Landmark merger review decision from the Competition Tribunal

The Competition Tribunal has dismissed an application by the Commissioner of Competition to delay closing of a transaction between Labatt Brewing Company and Lakeport Brewing Income Fund. Both parties sell beer in Ontario. Stikeman Elliott represented Lakeport on the transaction and before the Competition Tribunal.

On February 1, 2007, Labatt and Lakeport jointly announced a supported offer by Labatt for all of Lakeport's trust units. The parties mailed their offer materials on February 22 and the offer period expired on March 29. The parties also filed long form merger notification materials under the Competition Act - the statutory waiting period relating to those expired on March 26. Lakeport units trade on the Toronto Stock Exchange.

The support agreement included an obligation for Labatt to attempt to negotiate a "hold separate" arrangement with the Commissioner of Competition, if needed, and to take any and all possible steps within the requirements of the support agreement to be able to pay for the units at the earliest possible date, including vigorously resisting any application by the Commissioner to delay closing.

At the outset, the parties had told the Commissioner that it was important that the offer close at the earliest possible date. Further, Labatt offered to put all of the acquired business into a hold separate for a period of time to allow the Commissioner to complete her review. A draft hold separate in a form previously used by the Tribunal was also provided to the Commissioner. However, the Commissioner took the position that a hold separate arrangement was not appropriate and refused even to consider whether any form of hold separate might be acceptable. Instead, the Competition Bureau said that closing had to be delayed.

The Commissioner brought an application for an order under s. 100 of the Competition Act to prevent closing for a 30 day period. The Commissioner's application was heard on March 26 and 27. The Tribunal issued an order dismissing the Commissioner's application on March 28. Importantly, the Tribunal also declined to order a hold separate arrangement, even though that had been offered by Labatt. In its order the Tribunal said:

"For reasons to follow, the Tribunal is dismissing the application because the Commissioner has failed to establish that the Tribunal's ability to remedy the effect of the proposed merger on competition, that is to remedy the substantial prevention or lessening of competition, is substantially impaired by the closing of the Transaction.

Given the Commissioner's position in regard to hold separate agreements at this stage of the inquiry, the Tribunal does not require that the closing be subject to the Hold Separate Agreement/Undertaking proposed by Labatt that would have required the Commissioner's participation."

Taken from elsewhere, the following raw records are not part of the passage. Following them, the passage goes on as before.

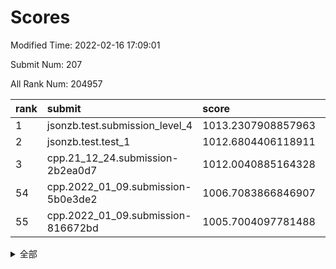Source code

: # Scores

Modified Time: 2022-02-16 17:09:01

Submit Num: 207

All Rank Num: 204957

| rank |               submit               |       score        |       sigma        | pk_num |
| :--- | :--------------------------------- | :----------------- | :----------------- | :----- |
| 1    | jsonzb.test.submission_level_4     | 1013.2307908857963 | 0.7899809108324457 | 3963   |
| 2    | jsonzb.test.test_1                 | 1012.6804406118911 | 0.8019225667795947 | 3957   |
| 3    | cpp.21_12_24.submission-2b2ea0d7   | 1012.0040885164328 | 0.7983463533476123 | 3959   |
| 54   | cpp.2022_01_09.submission-5b0e3de2 | 1006.7083866846907 | 0.7458268875957055 | 3963   |
| 55   | cpp.2022_01_09.submission-816672bd | 1005.7004097781488 | 0.7177570730059426 | 3960   |


<details>
<summary>全部</summary>

| rank |                 submit                 |       score        |       sigma        | pk_num |
| :--- | :------------------------------------- | :----------------- | :----------------- | :----- |
| 1    | jsonzb.test.submission_level_4         | 1013.2307908857963 | 0.7899809108324457 | 3963   |
| 2    | jsonzb.test.test_1                     | 1012.6804406118911 | 0.8019225667795947 | 3957   |
| 3    | cpp.21_12_24.submission-2b2ea0d7       | 1012.0040885164328 | 0.7983463533476123 | 3959   |
| 4    | gobigger.level_3.submission_level_3_3  | 1011.6436996558103 | 0.7956744544546782 | 3957   |
| 5    | gobigger.level_3.submission_level_3_43 | 1011.3501431474299 | 0.7876031814286482 | 3962   |
| 6    | gobigger.level_3.submission_level_3_8  | 1011.3417060889722 | 0.7596966031692354 | 3963   |
| 7    | gobigger.level_3.submission_level_3_24 | 1011.3393175757712 | 0.7724168626254527 | 3963   |
| 8    | gobigger.level_3.submission_level_3_20 | 1011.2081379745435 | 0.7672520011475541 | 3955   |
| 9    | gobigger.level_3.submission_level_3_18 | 1010.9761558458584 | 0.7714000871013391 | 3964   |
| 10   | gobigger.level_3.submission_level_3_26 | 1010.728409268978  | 0.7573158569191709 | 3962   |
| 11   | gobigger.level_3.submission_level_3_46 | 1010.6793226722087 | 0.7770365785344051 | 3958   |
| 12   | gobigger.level_3.submission_level_3_49 | 1010.6500156286327 | 0.7455766390262223 | 3965   |
| 13   | gobigger.level_3.submission_level_3_10 | 1010.4892574512302 | 0.7829124719738458 | 3963   |
| 14   | gobigger.level_3.submission_level_3_45 | 1010.3948594468324 | 0.7975787341934621 | 3959   |
| 15   | gobigger.level_3.submission_level_3_38 | 1010.3680134251728 | 0.751207261597551  | 3954   |
| 16   | gobigger.level_3.submission_level_3_16 | 1010.3552047040321 | 0.7493035775769573 | 3964   |
| 17   | gobigger.level_3.submission_level_3_25 | 1010.2273595126514 | 0.7677874661144424 | 3958   |
| 18   | gobigger.level_3.submission_level_3_34 | 1010.2233467346078 | 0.7496135633155795 | 3958   |
| 19   | gobigger.level_3.submission_level_3_1  | 1010.1459084503009 | 0.7889808417163128 | 3962   |
| 20   | gobigger.level_3.submission_level_3_11 | 1010.1241146626986 | 0.7436006773728953 | 3959   |
| 21   | gobigger.level_3.submission_level_3_30 | 1010.1112507858446 | 0.758962838191161  | 3962   |
| 22   | gobigger.level_3.submission_level_3_40 | 1010.0620169296977 | 0.7558919841574278 | 3965   |
| 23   | gobigger.level_3.submission_level_3_14 | 1010.0525837382379 | 0.7617124677258816 | 3961   |
| 24   | gobigger.level_3.submission_level_3_44 | 1010.0472663536801 | 0.7368135495653761 | 3962   |
| 25   | gobigger.level_3.submission_level_3_19 | 1010.0139422273452 | 0.7449060824792936 | 3962   |
| 26   | gobigger.level_3.submission_level_3_28 | 1009.9794586807017 | 0.7590266739171118 | 3964   |
| 27   | gobigger.level_3.submission_level_3_29 | 1009.9734495250121 | 0.775517947306207  | 3965   |
| 28   | gobigger.level_3.submission_level_3_41 | 1009.9464588679083 | 0.7739058406016193 | 3962   |
| 29   | gobigger.level_3.submission_level_3_33 | 1009.8529109308594 | 0.7439308913437274 | 3963   |
| 30   | gobigger.level_3.submission_level_3_17 | 1009.7862131794935 | 0.7690098273520789 | 3960   |
| 31   | gobigger.level_3.submission_level_3_9  | 1009.7721406545924 | 0.7444972613548884 | 3966   |
| 32   | gobigger.level_3.submission_level_3_22 | 1009.6627335384013 | 0.7429162160895472 | 3963   |
| 33   | gobigger.level_3.submission_level_3_42 | 1009.6603971938389 | 0.7509818933615329 | 3964   |
| 34   | gobigger.level_3.submission_level_3_2  | 1009.6499662000083 | 0.7421608965780148 | 3964   |
| 35   | gobigger.level_3.submission_level_3_0  | 1009.5467791799113 | 0.757099742539336  | 3959   |
| 36   | gobigger.level_3.submission_level_3_13 | 1009.4741131170593 | 0.732269522964212  | 3957   |
| 37   | gobigger.level_3.submission_level_3_7  | 1009.3676156529648 | 0.7370108352555433 | 3965   |
| 38   | gobigger.level_3.submission_level_3_27 | 1009.338856370018  | 0.7641596456938854 | 3960   |
| 39   | gobigger.level_3.submission_level_3_15 | 1009.334735509871  | 0.7549742099962778 | 3966   |
| 40   | gobigger.level_3.submission_level_3_6  | 1009.3077995023458 | 0.7373020885539514 | 3961   |
| 41   | gobigger.level_3.submission_level_3_47 | 1009.2941863990118 | 0.7313754388224497 | 3962   |
| 42   | gobigger.level_3.submission_level_3_37 | 1009.1865110729588 | 0.750138950988802  | 3961   |
| 43   | gobigger.level_3.submission_level_3_32 | 1009.1724342191342 | 0.754494408517757  | 3958   |
| 44   | gobigger.level_3.submission_level_3_12 | 1009.0558599710355 | 0.7530646043363599 | 3959   |
| 45   | gobigger.level_3.submission_level_3_5  | 1009.0201392801189 | 0.7377862582608341 | 3959   |
| 46   | gobigger.level_3.submission_level_3_31 | 1008.948348891252  | 0.7474239133939475 | 3959   |
| 47   | gobigger.level_3.submission_level_3_23 | 1008.8876239767508 | 0.7547474853675411 | 3960   |
| 48   | gobigger.level_3.submission_level_3_39 | 1008.7830402605483 | 0.7591017834689385 | 3960   |
| 49   | gobigger.level_3.submission_level_3_21 | 1008.7047640601494 | 0.7487666294712332 | 3959   |
| 50   | gobigger.level_3.submission_level_3_4  | 1008.3726916909862 | 0.7266049393013001 | 3961   |
| 51   | gobigger.level_3.submission_level_3_35 | 1008.2859904423033 | 0.7398656220151887 | 3959   |
| 52   | gobigger.level_3.submission_level_3_36 | 1008.0296464442154 | 0.7451661080048018 | 3960   |
| 53   | gobigger.level_3.submission_level_3_48 | 1008.0204268293645 | 0.7536059248723949 | 3955   |
| 54   | cpp.2022_01_09.submission-5b0e3de2     | 1006.7083866846907 | 0.7458268875957055 | 3963   |
| 55   | cpp.2022_01_09.submission-816672bd     | 1005.7004097781488 | 0.7177570730059426 | 3960   |
| 56   | gobigger.level_1.submission_level_1_20 | 1004.7879857464305 | 0.7142747193809673 | 3961   |
| 57   | gobigger.level_1.submission_level_1_30 | 1004.628800355565  | 0.7144444114925806 | 3964   |
| 58   | gobigger.level_1.submission_level_1_6  | 1004.3715399636784 | 0.7188013996465183 | 3962   |
| 59   | gobigger.level_1.submission_level_1_15 | 1004.3710512446837 | 0.7323072066089437 | 3957   |
| 60   | gobigger.level_1.submission_level_1_35 | 1004.2191672965973 | 0.7074413022272061 | 3965   |
| 61   | gobigger.level_1.submission_level_1_32 | 1004.1615246499816 | 0.7069737417072841 | 3960   |
| 62   | gobigger.level_1.submission_level_1_11 | 1004.0340173540928 | 0.7203682904680869 | 3961   |
| 63   | gobigger.level_1.submission_level_1_1  | 1004.0173393001495 | 0.7195116795092199 | 3960   |
| 64   | gobigger.level_1.submission_level_1_5  | 1003.9207252699493 | 0.7133773771542214 | 3958   |
| 65   | gobigger.level_1.submission_level_1_2  | 1003.8802452175172 | 0.7246767620886573 | 3961   |
| 66   | gobigger.level_1.submission_level_1_9  | 1003.8549719554603 | 0.7069351450927995 | 3961   |
| 67   | gobigger.level_1.submission_level_1_45 | 1003.6775196824811 | 0.7250355544411418 | 3959   |
| 68   | gobigger.level_1.submission_level_1_13 | 1003.6555383758144 | 0.7118739831191714 | 3959   |
| 69   | gobigger.level_1.submission_level_1_49 | 1003.654050498101  | 0.7266648480500006 | 3961   |
| 70   | gobigger.level_1.submission_level_1_14 | 1003.6324351806458 | 0.7127058895533525 | 3961   |
| 71   | gobigger.level_1.submission_level_1_27 | 1003.5119230536005 | 0.7248997017097256 | 3958   |
| 72   | gobigger.level_1.submission_level_1_26 | 1003.5085597336878 | 0.7219656502158682 | 3962   |
| 73   | gobigger.level_1.submission_level_1_12 | 1003.4536149642311 | 0.7015212729909958 | 3970   |
| 74   | gobigger.level_1.submission_level_1_33 | 1003.4485208959097 | 0.7138243092172715 | 3965   |
| 75   | gobigger.level_1.submission_level_1_22 | 1003.4430996556939 | 0.7139622562960466 | 3956   |
| 76   | gobigger.level_1.submission_level_1_4  | 1003.4233871945928 | 0.7130650426432501 | 3958   |
| 77   | gobigger.level_1.submission_level_1_48 | 1003.4215376611374 | 0.7160120172497263 | 3962   |
| 78   | gobigger.level_1.submission_level_1_0  | 1003.393584861179  | 0.7127954365433244 | 3956   |
| 79   | gobigger.level_1.submission_level_1_10 | 1003.3709664771144 | 0.7172012990805683 | 3962   |
| 80   | gobigger.level_1.submission_level_1_47 | 1003.3488981489513 | 0.7186920294860293 | 3961   |
| 81   | gobigger.level_1.submission_level_1_29 | 1003.3159270662418 | 0.7209073416392511 | 3963   |
| 82   | gobigger.level_1.submission_level_1_40 | 1003.2293348011628 | 0.7198526959965997 | 3956   |
| 83   | gobigger.level_1.submission_level_1_39 | 1003.1749096910924 | 0.7264557230221436 | 3959   |
| 84   | gobigger.level_1.submission_level_1_37 | 1003.1460702656473 | 0.7166408978636333 | 3961   |
| 85   | gobigger.level_1.submission_level_1_46 | 1003.1141820382801 | 0.7073217440574371 | 3960   |
| 86   | gobigger.level_1.submission_level_1_16 | 1003.0907368626254 | 0.7135043510569751 | 3965   |
| 87   | gobigger.level_1.submission_level_1_43 | 1003.0741274658468 | 0.713240059979894  | 3962   |
| 88   | gobigger.level_1.submission_level_1_31 | 1003.0060906690034 | 0.7004742885776769 | 3961   |
| 89   | gobigger.level_1.submission_level_1_18 | 1002.9667361137956 | 0.7030938019613455 | 3958   |
| 90   | gobigger.level_1.submission_level_1_24 | 1002.951017790983  | 0.7270945843664098 | 3958   |
| 91   | gobigger.level_1.submission_level_1_44 | 1002.9018227758158 | 0.7147566950446291 | 3964   |
| 92   | gobigger.level_1.submission_level_1_19 | 1002.9007871700766 | 0.7265089436214522 | 3959   |
| 93   | gobigger.level_1.submission_level_1_3  | 1002.8717402347519 | 0.7219189018074024 | 3957   |
| 94   | gobigger.level_1.submission_level_1_36 | 1002.7926168529791 | 0.700923298893569  | 3962   |
| 95   | gobigger.level_1.submission_level_1_21 | 1002.7644435639719 | 0.7098514761730957 | 3959   |
| 96   | gobigger.level_1.submission_level_1_25 | 1002.6889651420034 | 0.7056349558149683 | 3965   |
| 97   | gobigger.level_1.submission_level_1_8  | 1002.6698199153101 | 0.7240314493508552 | 3958   |
| 98   | gobigger.level_1.submission_level_1_28 | 1002.6525845395691 | 0.7135351617950583 | 3960   |
| 99   | gobigger.level_1.submission_level_1_42 | 1002.5309027013177 | 0.7163745495975182 | 3964   |
| 100  | gobigger.level_1.submission_level_1_38 | 1002.5029077126782 | 0.7127138806551125 | 3957   |
| 101  | gobigger.level_1.submission_level_1_7  | 1002.2873787315017 | 0.7164600426244992 | 3960   |
| 102  | gobigger.level_1.submission_level_1_17 | 1002.0388550534504 | 0.7150438113645319 | 3958   |
| 103  | gobigger.level_1.submission_level_1_23 | 1002.0380278960573 | 0.7096993113803054 | 3964   |
| 104  | gobigger.level_1.submission_level_1_41 | 1001.9682670493052 | 0.7153663370479318 | 3958   |
| 105  | gobigger.level_1.submission_level_1_34 | 1001.3695082229292 | 0.7078464487290322 | 3959   |
| 106  | gobigger.random.submission_random_25   | 997.4915232554649  | 0.7107896944610175 | 3961   |
| 107  | gobigger.random.submission_random_44   | 997.2824221812923  | 0.70803628299488   | 3959   |
| 108  | gobigger.random.submission_random_32   | 997.2028053463623  | 0.7113252622448721 | 3961   |
| 109  | gobigger.random.submission_random_49   | 997.150030609723   | 0.7137489396548613 | 3960   |
| 110  | gobigger.random.submission_random_15   | 997.1354472704232  | 0.6999468413898452 | 3961   |
| 111  | gobigger.random.submission_random_2    | 996.8106546103231  | 0.7088333946397507 | 3960   |
| 112  | gobigger.random.submission_random_12   | 996.7611208279382  | 0.7222206562476648 | 3963   |
| 113  | gobigger.random.submission_random_38   | 996.7115177542361  | 0.7129485845010608 | 3962   |
| 114  | gobigger.random.submission_random_39   | 996.6815734743383  | 0.7079107333180469 | 3958   |
| 115  | gobigger.random.submission_random_20   | 996.6614956893145  | 0.7221437038421678 | 3961   |
| 116  | gobigger.random.submission_random_9    | 996.6533036968327  | 0.7097286375573353 | 3956   |
| 117  | gobigger.random.submission_random_1    | 996.5492772360393  | 0.7111013858649403 | 3962   |
| 118  | gobigger.random.submission_random_8    | 996.4448616585612  | 0.7149834146406913 | 3959   |
| 119  | gobigger.random.submission_random_48   | 996.3567276273842  | 0.7071983130967778 | 3962   |
| 120  | gobigger.random.submission_random_22   | 996.2984236171072  | 0.7156019979189591 | 3963   |
| 121  | gobigger.random.submission_random_31   | 996.2874768448561  | 0.702459295034725  | 3962   |
| 122  | gobigger.random.submission_random_45   | 996.2727171682787  | 0.7116125962157912 | 3958   |
| 123  | gobigger.random.submission_random_43   | 996.1356785466251  | 0.7182147782251507 | 3962   |
| 124  | gobigger.random.submission_random_41   | 996.12711252185    | 0.7125691790901661 | 3959   |
| 125  | gobigger.random.submission_random_11   | 996.0628066853525  | 0.703218170767446  | 3960   |
| 126  | gobigger.random.submission_random_13   | 996.0501368255019  | 0.7219360283915386 | 3961   |
| 127  | gobigger.random.submission_random_4    | 996.0384609570297  | 0.7110315761039422 | 3960   |
| 128  | gobigger.random.submission_random_34   | 996.0303043520428  | 0.7146008011847124 | 3959   |
| 129  | gobigger.random.submission_random_17   | 996.0185368635434  | 0.6985186481028774 | 3962   |
| 130  | gobigger.random.submission_random_28   | 996.0093430612205  | 0.7197833774882385 | 3955   |
| 131  | gobigger.random.submission_random_10   | 995.9880208218278  | 0.711442629967658  | 3960   |
| 132  | gobigger.random.submission_random_16   | 995.9140976482563  | 0.7018795412924528 | 3960   |
| 133  | gobigger.random.submission_random_33   | 995.9045265457229  | 0.7051678409869048 | 3960   |
| 134  | gobigger.random.submission_random_0    | 995.8973919275454  | 0.7093227262218007 | 3961   |
| 135  | gobigger.random.submission_random_37   | 995.8874775719983  | 0.7141954086086175 | 3963   |
| 136  | gobigger.random.submission_random_35   | 995.8792425174398  | 0.7081598316848007 | 3962   |
| 137  | gobigger.random.submission_random_18   | 995.8593874751429  | 0.7187293976786394 | 3957   |
| 138  | gobigger.random.submission_random_30   | 995.8373481162342  | 0.7205458846902328 | 3955   |
| 139  | gobigger.random.submission_random_42   | 995.6399425136175  | 0.7150460483755019 | 3959   |
| 140  | gobigger.random.submission_random_5    | 995.6335138303227  | 0.7171404714216426 | 3962   |
| 141  | gobigger.random.submission_random_3    | 995.5579704689623  | 0.7308479923710717 | 3956   |
| 142  | gobigger.random.submission_random_7    | 995.5084108834161  | 0.7084231505212284 | 3960   |
| 143  | gobigger.random.submission_random_46   | 995.4980169571995  | 0.709887638590246  | 3962   |
| 144  | gobigger.random.submission_random_40   | 995.4816630507785  | 0.7075546538363706 | 3961   |
| 145  | gobigger.random.submission_random_36   | 995.2937904660938  | 0.7168308335124659 | 3962   |
| 146  | gobigger.random.submission_random_19   | 995.2858604155049  | 0.7181275902924089 | 3960   |
| 147  | gobigger.random.submission_random_14   | 995.2830535138622  | 0.7160044333253403 | 3962   |
| 148  | gobigger.random.submission_random_47   | 995.2487805512909  | 0.7157094657724304 | 3958   |
| 149  | gobigger.random.submission_random_23   | 995.2307242491244  | 0.7218513225918223 | 3965   |
| 150  | gobigger.random.submission_random_29   | 995.2246745026637  | 0.7044624100823565 | 3964   |
| 151  | gobigger.random.submission_random_24   | 995.2057093776     | 0.7036503243011584 | 3958   |
| 152  | gobigger.random.submission_random_27   | 995.0536698677236  | 0.7220602226347138 | 3964   |
| 153  | gobigger.random.submission_random_21   | 994.9944254555194  | 0.698975987260776  | 3955   |
| 154  | gobigger.random.submission_random_6    | 994.8260213733931  | 0.7257622693990186 | 3962   |
| 155  | gobigger.random.submission_random_26   | 994.6922930579938  | 0.7032836282486022 | 3959   |
| 156  | gobigger.level_2.submission_level_2_45 | 993.9465088886135  | 0.7218948993501788 | 3963   |
| 157  | gobigger.level_2.submission_level_2_34 | 993.8270113155157  | 0.7154647052009991 | 3954   |
| 158  | gobigger.level_2.submission_level_2_9  | 993.651192779428   | 0.7388601935657501 | 3961   |
| 159  | gobigger.level_2.submission_level_2_22 | 993.4815834025228  | 0.7260849614910038 | 3958   |
| 160  | gobigger.level_2.submission_level_2_7  | 993.398034876211   | 0.7492177661694684 | 3960   |
| 161  | gobigger.level_2.submission_level_2_21 | 993.261328110592   | 0.7308368123249848 | 3960   |
| 162  | gobigger.level_2.submission_level_2_2  | 993.1033732446659  | 0.722863410928753  | 3965   |
| 163  | gobigger.level_2.submission_level_2_48 | 993.0446319761735  | 0.7449259725489609 | 3955   |
| 164  | gobigger.level_2.submission_level_2_49 | 993.0177457143143  | 0.7379727196128253 | 3963   |
| 165  | gobigger.level_2.submission_level_2_42 | 992.9682217487405  | 0.7356798595460243 | 3964   |
| 166  | gobigger.level_2.submission_level_2_41 | 992.8989500832407  | 0.7408953703493711 | 3963   |
| 167  | gobigger.level_2.submission_level_2_10 | 992.8982769310365  | 0.7242387217584088 | 3959   |
| 168  | gobigger.level_2.submission_level_2_40 | 992.8421273465491  | 0.7518558624361256 | 3955   |
| 169  | gobigger.level_2.submission_level_2_0  | 992.6703141979738  | 0.7438851498622053 | 3959   |
| 170  | gobigger.level_2.submission_level_2_36 | 992.6507646496461  | 0.7369711231921163 | 3965   |
| 171  | gobigger.level_2.submission_level_2_18 | 992.609441729299   | 0.7400649371258572 | 3965   |
| 172  | gobigger.level_2.submission_level_2_20 | 992.4809861519216  | 0.7568805380566739 | 3958   |
| 173  | gobigger.level_2.submission_level_2_1  | 992.4727172949247  | 0.7434117672276642 | 3959   |
| 174  | gobigger.level_2.submission_level_2_28 | 992.4709300714858  | 0.7347703035249612 | 3956   |
| 175  | gobigger.level_2.submission_level_2_11 | 992.4156203774409  | 0.7509696075595622 | 3954   |
| 176  | gobigger.level_2.submission_level_2_6  | 992.2323569889236  | 0.7400221992068969 | 3955   |
| 177  | gobigger.level_2.submission_level_2_8  | 992.2316948531064  | 0.7422051503811707 | 3966   |
| 178  | gobigger.level_2.submission_level_2_33 | 992.1754590939104  | 0.7347685607417447 | 3962   |
| 179  | gobigger.level_2.submission_level_2_23 | 992.1279135646358  | 0.7353303563429361 | 3964   |
| 180  | gobigger.level_2.submission_level_2_15 | 992.1180927122631  | 0.7518568665158654 | 3958   |
| 181  | gobigger.level_2.submission_level_2_16 | 992.0679190127812  | 0.7543606362628278 | 3962   |
| 182  | gobigger.level_2.submission_level_2_44 | 991.9989282968273  | 0.771706406910568  | 3959   |
| 183  | gobigger.level_2.submission_level_2_39 | 991.8652789034305  | 0.7456745108185888 | 3960   |
| 184  | gobigger.level_2.submission_level_2_27 | 991.8364382184761  | 0.730281921664581  | 3959   |
| 185  | gobigger.level_2.submission_level_2_14 | 991.8211420844311  | 0.7342470090283892 | 3961   |
| 186  | gobigger.level_2.submission_level_2_5  | 991.7924665013503  | 0.7470571902033957 | 3963   |
| 187  | gobigger.level_2.submission_level_2_37 | 991.7565025165522  | 0.7344291971293423 | 3960   |
| 188  | gobigger.level_2.submission_level_2_32 | 991.7194793477091  | 0.7689586435661638 | 3959   |
| 189  | gobigger.level_2.submission_level_2_4  | 991.5894750624491  | 0.7336707183845319 | 3961   |
| 190  | gobigger.level_2.submission_level_2_31 | 991.5002854586533  | 0.7495833005270379 | 3955   |
| 191  | gobigger.level_2.submission_level_2_38 | 991.4801810691328  | 0.7488062609248354 | 3959   |
| 192  | gobigger.level_2.submission_level_2_17 | 991.4570611669939  | 0.7527836034672409 | 3964   |
| 193  | gobigger.level_2.submission_level_2_12 | 991.3804670363293  | 0.7806510979452875 | 3962   |
| 194  | gobigger.level_2.submission_level_2_24 | 991.3390179164938  | 0.747148846766438  | 3966   |
| 195  | gobigger.level_2.submission_level_2_19 | 991.2306291944916  | 0.7525720858247734 | 3954   |
| 196  | gobigger.level_2.submission_level_2_43 | 991.1978401043233  | 0.7653556338597405 | 3963   |
| 197  | gobigger.level_2.submission_level_2_25 | 991.1833138751069  | 0.7379442272692193 | 3959   |
| 198  | gobigger.level_2.submission_level_2_47 | 991.1300470530786  | 0.7671498880983706 | 3953   |
| 199  | gobigger.level_2.submission_level_2_3  | 991.0692582313715  | 0.7584052561960882 | 3963   |
| 200  | gobigger.level_2.submission_level_2_26 | 990.99941454437    | 0.7607359387362157 | 3962   |
| 201  | gobigger.level_2.submission_level_2_30 | 990.9983577939174  | 0.7619270548044341 | 3961   |
| 202  | gobigger.level_2.submission_level_2_29 | 990.9680412232228  | 0.7550126838375975 | 3960   |
| 203  | gobigger.level_2.submission_level_2_35 | 990.9616860242364  | 0.7675955017602132 | 3967   |
| 204  | gobigger.level_2.submission_level_2_13 | 990.9003475108401  | 0.8033203278638983 | 3958   |
| 205  | gobigger.level_2.submission_level_2_46 | 990.4302571986956  | 0.7888279662438737 | 3964   |
| 206  | gobigger.none.submission_none_1        | 979.0977134065661  | 1.204307291971631  | 3963   |
| 207  | gobigger.none.submission_none_0        | 976.5954711559966  | 1.3786428326068036 | 3962   |

</details>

The reasons, to be issued shortly by the Tribunal, will likely provide guidance for the review of future transactions.

The Bureau routinely applies a maximum five-month review period to the most complex transactions, far beyond the 42 day statutory waiting period under the Competition Act that applies to long form merger filings. This decision makes it clear that the Tribunal will carefully scrutinize merger reviews to determine whether more time is needed. While it is common for merger reviews to be resolved through negotiations with the Bureau, there are times when negotiations are unsuccessful, such as here. If the Bureau refuses to negotiate or to accept a hold separate prior to closing of the transaction and seeks an injunction, it is clear from this case that the Tribunal will take a hard look at the Bureau's approach and will determine if it is reasonable to delay the closing pending completion of the Bureau's review. This decision shows that the Tribunal will not act as a rubber stamp on such applications.

It will continue to be incumbent on the parties in future cases to work hard to provide filings, submissions, responses to document production orders and further information on a timely basis to facilitate the timely completion of the Bureau's review. Where that has been done, the merging parties, armed with this decision, should be in a stronger position in pushing for a timely closing. This lessens the chances of transactions being abandoned, or never pursued in the first place, due to concerns about regulatory delay.